Certains analystes ont dit qu'il n’existait pas de plan B pour le président ni pour Timochenko, le haut leader des FARC, suggérant que ces pourparlers pouvaient être condamnés si les deux (parties) ne s'impliquaient pas plus activement à mieux en expliquer l’importance et publiquement réfuter les ennemis plus forts que jamais du processus.

Je suis d'accord. Le gouvernement et les FARC doivent être plus clair, insistant et persuasif, expliquant pourquoi ce processus est si crucial pour l'avenir de la Colombie. Imaginez les conséquences sociales, économiques, humaines, si des décennies de conflit armé avec la guérilla pouvait venir à sa fin. La violence engendrée par les bandes criminelles est une autre histoire, comme Claudia Lopez va sûrement l’expliquer ici aujourd'hui.

En général, le Président doit être moins réactif ou défensif à tout ce que peut dire ou fait Uribe, et plus tourné vers l'avenir et de manière pédagogique en ce qui concerne toutes les brillantes perspectives d'une négociation réussie. Un signe positif récent, c'est que le gouvernement et "Marcha Patriotica", un mouvement proche des FARC ont appelé à une marche de la paix, le même jour, le 9 Avril 2013.

Donc, voilà. Lentement mais sûrement. En se parlant et en se battant. Entre la confrontation publique et le dialogue privé. Et comme les pourparlers Havane vont entrer dans leur 7e cycle, qui a débuté lundi dernier, j’espère que le gouvernement et la guérilla éviteront de faire le jeu des ennemis de ce processus de paix, qui ne sont pas rares. Dans la mesure où il avance, il existera la tentation de le saboter. En Colombie, nous avons trop d'exemples historiques, comment de façon monstrueuse les provocations peuvent se révéler.

C'est pourquoi les meneurs des deux côtés de la table (de négociation) ont à faire les efforts nécessaires pour éclairer le présent ordre du jour, pour signer l'accord final, afin que nous puissions atteindre la troisième et dernière étape. Une réalité complexe, décisive et à long terme, qui peut prendre des années. La réalité de comment tout ce qui a été convenu sera appliqué et vérifié.

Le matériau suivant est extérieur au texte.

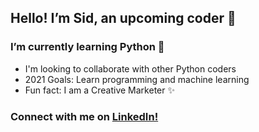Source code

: ## Hello! I’m **Sid**, an upcoming coder :dizzy:

### I’m currently learning Python :snake:
- I'm looking to collaborate with other Python coders 
- 2021 Goals: Learn programming and machine learning
- Fun fact: I am a Creative Marketer ✨

### Connect with me on [LinkedIn!](linkedin.com/in/siddheshgarg)

<!---
siddheshgarg/siddheshgarg is a ✨ special ✨ repository because its `README.md` (this file) appears on your GitHub profile.
You can click the Preview link to take a look at your changes.
--->
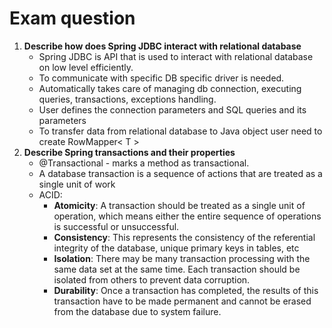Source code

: 


# Exam question

1. <b>Describe how does Spring JDBC interact with relational database</b>
    - Spring JDBC is API that is used to interact with relational database on low level efficiently.
    - To communicate with specific DB specific driver is needed.
    - Automatically takes care of managing db connection, executing queries, transactions, exceptions handling.
    - User defines the connection parameters and SQL queries and its parameters
    - To transfer data from relational database to Java object user need to create RowMapper< T >
2. <b>Describe Spring transactions and their properties</b>
    - @Transactional - marks a method as transactional.
    - A database transaction is a sequence of actions that are treated as a single unit of work
    - ACID:
        - <b>Atomicity</b>: A transaction should be treated as a single unit of operation, which means either the entire sequence of operations is successful or unsuccessful.
        - <b>Consistency</b>: This represents the consistency of the referential integrity of the database, unique primary keys in tables, etc
        - <b>Isolation</b>:  There may be many transaction processing with the same data set at the same time. Each transaction should be isolated from others to prevent data corruption.
        - <b>Durability</b>: Once a transaction has completed, the results of this transaction have to be made permanent and cannot be erased from the database due to system failure.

L'Etat venant en tenant ses engagements.


La démobilisation et l'intégration dans la vie civile et politique de la guérilla.

C'est le vrai défi que les négociations actuelles doivent entraîner, mieux vaut trop tôt que trop tard. L'accord  cadre prévoit que : « rien n'est convenu tant que tout n'est pas convenu
» et que « la mise en œuvre de ces accords sera simultanée et vérifiable ».

Une tâche énorme et complexe. Mais tel est le défi que nous avons devant-nous.
Spécialement pour les Colombiens croyant en cette une occasion historique. Pour ceux d'entre nous qui ne pensent pas qu'une solution purement militaire soit possible ni même souhaitable. Pour ceux qui sentent cet espoir au de-là des simples calculs électoraux et tactiques.

Au-delà de l'optimisme prudent, modéré ou de pessimisme ou le scepticisme intelligent, - toutes les attitudes sont compréhensibles dans les circonstances actuelles - les pourparlers de paix en Colombie ont besoin de beaucoup de patience, de beaucoup de réalisme, de beaucoup de persévérance et - pourquoi pas ? - un peu de foi.